山本 よくもこれだけ同じような物件をつくるなぁと(笑)。同じような物件ばかりなので、家賃を下げることでしか客付けができない物件が増えている印象です。一方で、一時期デザイナーズマンションなども人気化で、たくさん建てられましたが、機能が見合ってない物件が多いという印象です。
例えば、コンクリートの打ちっぱなしがおしゃれだと持てはやされましたけど、過去に建設された物件は断熱効果に劣るものが少なからずあり、冬は寒くて住めたものじゃない……という物件も多いのです。
――そのデザイナーズマンションと山本さんが手がけられた賃貸住宅の違いはどこにあるのでしょう?
山本 まず、その物件ならではの特徴をつけるようにしています。例えば、私が得意とするガレージ付きの物件。2000年に竣工した駒澤大学駅から徒歩5分の場所にある集合住宅は、事業用資産の買い替え案件で税法上の特例をうけるために、資産売却年度内の竣工が必須要件でした。工期が限られているなかで、ガレージを兼ねる1階をRC造とし、2・3階を木造スケルトンにしたんです。建物投資額1億4500万円に対して、年間賃料は2280万円。周辺相場よりも1割ほど高めの家賃設定ですが、今でもほぼ竣工時と変わらない家賃を維持しています。当然、満室経営。同じように、横浜市青葉区あざみ野に作ったガレージハウスは13年間、まったく賃料を変えずに運営されています。
――特徴をつけるだけで高収益物件ができあがる?
山本 もちろん、綿密なコスト計算が必要です。私の場合、依頼を受けてまず立ち上げるのは、CADなどの図面ソフトでなく、表計算ソフトのExcelです。建築予算や周辺家賃相場などを打ち込んでいって、いかにしてクライアントが求める利回りに近づけられる物件をつくるか考えていくわけです。収益計算は今や設計の一部なんです。
どんなデザインにしたら「競争力」を保てるかを考える
――まずはじめに収益計算をということは…デザインは後回しですか?
山本 乱暴にいえば、そうですね(笑)。敷地とその敷地に物件を建設できる面積を建築基準法に照らし合わせて弾き出し、一戸当たり何㎡にして、何戸つくって、一戸当たりいくらの建設コストでつくって、賃料をいくらにしたら、クライアントが求める利回りに近づけられるか計算できるじゃないですか? そのうえで弾き出された建築コストをもとに、デザインを考えていくという手順を踏みます。
自治体によって一戸当たりの面積次第で不動産取得税が変動するので、このエリアであれば最低でも40㎡以上の部屋にしたほうがいいな、といったことも考える。自体の条例は徹底的に精査しますね。

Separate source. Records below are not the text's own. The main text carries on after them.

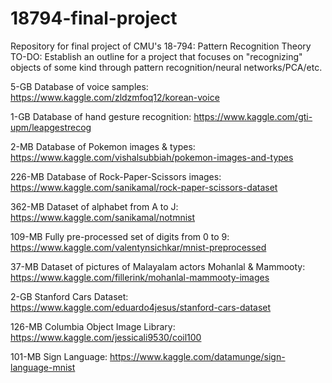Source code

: # 18794-final-project
Repository for final project of CMU's 18-794: Pattern Recognition Theory
TO-DO:
  Establish an outline for a project that focuses on "recognizing" objects of some kind through pattern recognition/neural networks/PCA/etc.
  
5-GB Database of voice samples: https://www.kaggle.com/zldzmfoq12/korean-voice

1-GB Database of hand gesture recognition: https://www.kaggle.com/gti-upm/leapgestrecog

2-MB Database of Pokemon images & types: https://www.kaggle.com/vishalsubbiah/pokemon-images-and-types

226-MB Database of Rock-Paper-Scissors images: https://www.kaggle.com/sanikamal/rock-paper-scissors-dataset

362-MB Dataset of alphabet from A to J: https://www.kaggle.com/sanikamal/notmnist

109-MB Fully pre-processed set of digits from 0 to 9: https://www.kaggle.com/valentynsichkar/mnist-preprocessed

37-MB Dataset of pictures of Malayalam actors Mohanlal & Mammooty: https://www.kaggle.com/fillerink/mohanlal-mammooty-images

2-GB Stanford Cars Dataset: https://www.kaggle.com/eduardo4jesus/stanford-cars-dataset

126-MB Columbia Object Image Library: https://www.kaggle.com/jessicali9530/coil100

101-MB Sign Language: https://www.kaggle.com/datamunge/sign-language-mnist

そのうえで、周辺物件のリサーチも自ら行って、どんなデザインにしたら競争力を保てるか考える。そのなかで、アピールポイントにする部分にだけ、多少多めにお金をかけるというのがコツですね。
――例えば、ガレージなどのことですね?
山本 そのとおりです。ガレージハウスでなくても、床材に無垢のフローリングを使ったケースもあります。もちろん、通常の安いフローリング材と比べれば、コストは数倍になります。しかし、その分、アピールポイントとなって入居者に大事に使ってもらえるんです。仮に入居者が変わっても、安いフローリング材と違って張り替えの必要がありません。極端な話、削るだけで元の綺麗な木目が浮かび上がってくるのでメンテナンスコストを抑えることが可能なのです。
実際、私が10年前に手掛けた無垢のフローリングを最初に使用した賃貸住宅が先日、10年目の大規模改修を迎えて見に行ってきたのですが、深みのある飴色になっていました。10年使われていたのに、傷や凹みがほとんどなく、張り替えの必要はありませんでした。それだけ入居者が大事に使ってくれたということでしょう。

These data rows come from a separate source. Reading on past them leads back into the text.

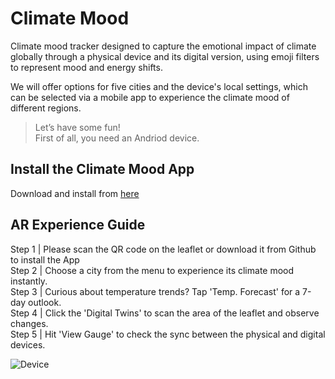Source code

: # Climate Mood  
Climate mood tracker designed to capture the emotional impact of climate globally through a physical device and its digital version, using emoji filters to represent mood and energy shifts.​

We will offer options for five cities and the device's local settings,
which can be selected via a mobile app to experience the climate mood
of different regions.  

  

>Let’s have some fun!  
>First of all, you need an Andriod device.  
## Install the Climate Mood App
Download and install from [here](<https://github.com/CASA0019-Temperature-Mood-App/ClimateMoodApp/raw/main/climatemood.apk>) 

## AR Experience Guide
Step 1 |  Please scan the QR code on the leaflet or download it from Github to install the App  
Step 2 |  Choose a city from the menu to experience its climate mood instantly.  
Step 3 |  Curious about temperature trends? Tap 'Temp. Forecast' for a 7-day outlook.  
Step 4 |  Click the 'Digital Twins' to scan the area of the leaflet and observe changes.  
Step 5 |  Hit 'View Gauge' to check the sync between the physical and digital devices.  


![Device](Device_design/demo.png)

――では、アピールポイントにお金をかけて、どんな部分の建築コストを削るのですか?
山本 簡単にいうと、無駄のない構造にすることで建築コストを抑えるようにしています。例えば、“跳ね出し”部分を構造的負荷のない範囲に抑えるといった具合です。バルコニーって床が外側に跳ね出しているじゃないですか? 広く取ろうと2mも3mも跳ね出すように設計すると、重力に逆らう形になるので非常に負荷のかかる構造となり、建築コストも“跳ね上がる”。あとは、クロス(壁紙)は安いものを使うなどしてバランスを取ったりしもしますが、シンプルな構造を心がければ、建築コストを低く抑えることができるんです。